John Brennan, prezydencki doradca ds. bezpieczeństwa wewnętrznego i działań antyterrorystycznych, powiedział wczoraj, że USA nie zaangażują się bezpośrednio w działania przeciwko grupom Al-Kaidy w Jemenie.
Doniesienia o ewentualnym wysłaniu amerykańskich formacji specjalnych do Jemenu, pojawiły się po nieudanym zamachu na rejsowy samolot Northwest Airlines, lecący z Amsterdamu do Detroit (zobacz: Skanowanie w Wielkiej Brytanii i Holandii).
Waszyngton poprzestanie jednak na dotychczas realizowanych zadaniach. Sprowadzają się one do szkolenia miejscowych sił bezpieczeństwa, wsparcia materiałowego i dostarczania danych wywiadowczych. Obecnie jednak zdecydowano o zwiększeniu tej pomocy. W działania te włączy się bardziej zdecydowanie również Wielka Brytania.
Według oficjalnych danych amerykańskiego Departamentu Stanu, w 2006 wartość bezpośrednich donacji wynosiła ok. 10 mln USD, z czego większość dotyczyła uzbrojenia i części zamiennych. Amerykanie przekazali również urządzenia do kontroli ruchu granicznego i małe łodzie patrolowe dla tworzącej się straży przybrzeżnej.
Ze względu na aktywowanie się działań organizacji fundamentalistów islamskich w Jemenie i opanowania przez nich części kraju, wartość pomocy stale rośnie. Sama Wielka Brytania przekazała w ubiegłym roku 20 mln GPB.
Waszyngton i Londyn nie chcą bowiem, by kraj ten stał się na stałe bezpiecznym schronieniem dla członków Al-Kaidy, podobnie jak było to w poprzedniej dekadzie, w przypadku Afganistanu. Dla rządu w Sanie wsparcie to odgrywa istotną rolę w zapewnieniu zdolności do utrzymania władzy w kraju trapionym przez rebelię sunnitów na południu, lokalnych plemion na północy oraz sił Al-Kaidy w centrum kraju.

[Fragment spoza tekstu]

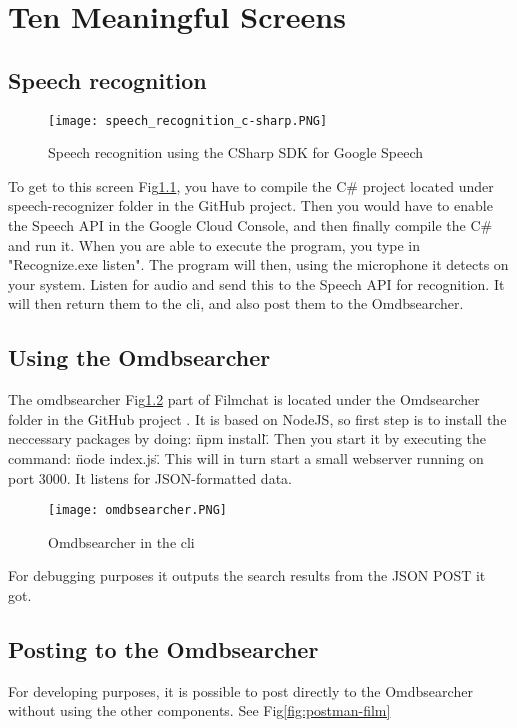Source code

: \documentclass[11pt,fleqn]{book} %
\begin{document}

\chapter{Ten Meaningful Screens}
\section{Speech recognition}
\begin{figure}[]
  \centering
   \texttt{[image: speech\_recognition\_c-sharp.PNG]}
  \caption{Speech recognition using the CSharp SDK for Google Speech}
  \label{fig:c-sharp-speech}
\end{figure}
To get to this screen Fig\ref{fig:c-sharp-speech}, you have to compile the C\# project located under speech-recognizer folder in the GitHub project. \cite{Github2017GitHubProject}
Then you would have to enable the Speech API in the Google Cloud Console, and then finally compile the C\# and run it.
When you are able to execute the program, you type in "Recognize.exe listen". The program will then, using the microphone it detects on your system. Listen for audio and send this to the Speech API for recognition. It will then return them to the cli, and also post them to the Omdbsearcher.

\newpage
\section{Using the Omdbsearcher}
The omdbsearcher Fig\ref{fig:omdbsearcher} part of Filmchat is located under the Omdsearcher folder in the GitHub project \cite{Github2017GitHubProject}. It is based on NodeJS, so first step is to install the neccessary packages by doing: \"npm install\". Then you start it by executing the command: \"node index.js\". This will in turn start a small webserver running on port 3000.
It listens for JSON-formatted data.
\begin{figure}[]
  \centering
   \texttt{[image: omdbsearcher.PNG]}
  \caption{Omdbsearcher in the cli}
  \label{fig:omdbsearcher}
\end{figure}
For debugging purposes it outputs the search results from the JSON POST it got.

\newpage
\section{Posting to the Omdbsearcher}
For developing purposes, it is possible to post directly to the Omdbsearcher without using the other components. See Fig\ref{fig:postman-film}
\end{document}
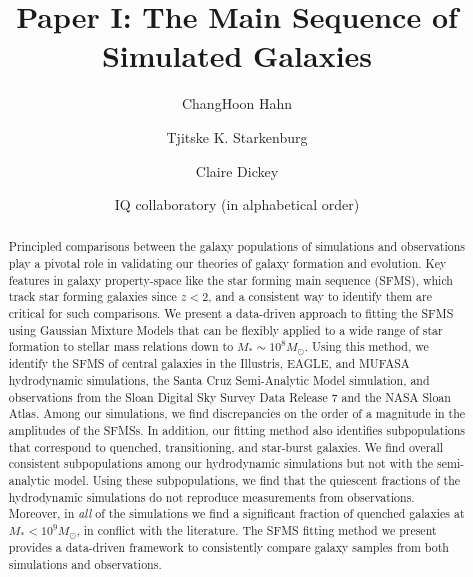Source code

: \documentclass[preprint2,tighten]{aastex62}
\begin{document}
\title{Paper I: The Main Sequence of Simulated Galaxies}
\author{ChangHoon Hahn}
\author{Tjitske K. Starkenburg}
\author{Claire Dickey}

\author{IQ collaboratory (in alphabetical order)}

\begin{abstract}
Principled comparisons between the galaxy populations of simulations and 
observations play a pivotal role in validating our theories of galaxy 
formation and evolution. %
Key features in galaxy property-space like the star forming main sequence
(SFMS), which track %
star forming galaxies since $z<2$,
and a consistent  way to identify them are critical for such comparisons. 
We present a data-driven approach to fitting the SFMS using Gaussian 
Mixture Models that can be flexibly applied to a wide range of star 
formation to stellar mass relations down to $M_*{\sim}10^{8}M_\odot$. %
Using this method, we identify the SFMS of central galaxies in 
the Illustris, EAGLE, and MUFASA hydrodynamic simulations, the Santa Cruz 
Semi-Analytic Model simulation, and observations from the Sloan Digital 
Sky Survey Data Release 7 and the NASA Sloan Atlas. Among our simulations, 
we find discrepancies on the order of a magnitude in the amplitudes of the 
SFMSs. In addition, our fitting method also identifies subpopulations 
that correspond to quenched, transitioning, and star-burst galaxies. We 
find overall consistent subpopulations among our hydrodynamic 
simulations but not with the semi-analytic model. Using these subpopulations, 
we find that the quiescent fractions of the hydrodynamic simulations do 
not reproduce measurements from observations. Moreover, in \emph{all} of the 
simulations we find a significant fraction of quenched galaxies at 
$M_* < 10^9M_\odot$, in conflict with the literature. %
The SFMS fitting method we present provides a data-driven framework to 
consistently compare galaxy samples from both simulations and observations. 
\end{abstract}
\end{document}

W niedzielę przedstawiciele USA i Wielkiej Brytanii uzgodnili wspólną strategię wobec Jemenu na bieżący rok. Zakłada ona skokowe zwiększenie pomocy finansowej: tylko Brytyjczycy przekażą 50 mln GBP. Środki te zostaną przekazane głównie na wspólne z Amerykanami finansowanie tworzenia i szkolenia policyjnej jednostki antyterrorystycznej. Kontynuowane będzie szkolenie - w oparciu o amerykańskich instruktorów - wybranych jednostek wojskowych, a także przekazywanie danych wywiadowczych, głównie satelitarnych, dla jemeńskiego lotnictwa, które w ubiegłych miesiącach przeprowadziło kilka ataków na domniemane bazy szkoleniowe Al-Kaidy. Władze w Sanie zintensyfikowały również działania jednostek wojsk lądowych w centralnych rejonach kraju.
Sytuacja ta doprowadza do eskalacji walk. Według oficjalnych informacji przedstawicieli organizacji muzułmańskich w Jemenie, także ostatni zamach na samolot Northwest Airlines, był właśnie odpowiedzią na aktywność amerykańską w tym arabskim kraju. W związku z groźbą kolejnych ataków, Amerykanie i Brytyjczycy zdecydowali się czasowo zamknąć swoje ambasady w Sanie, które w przeszłości były już celem dla islamskich fundamentalistów.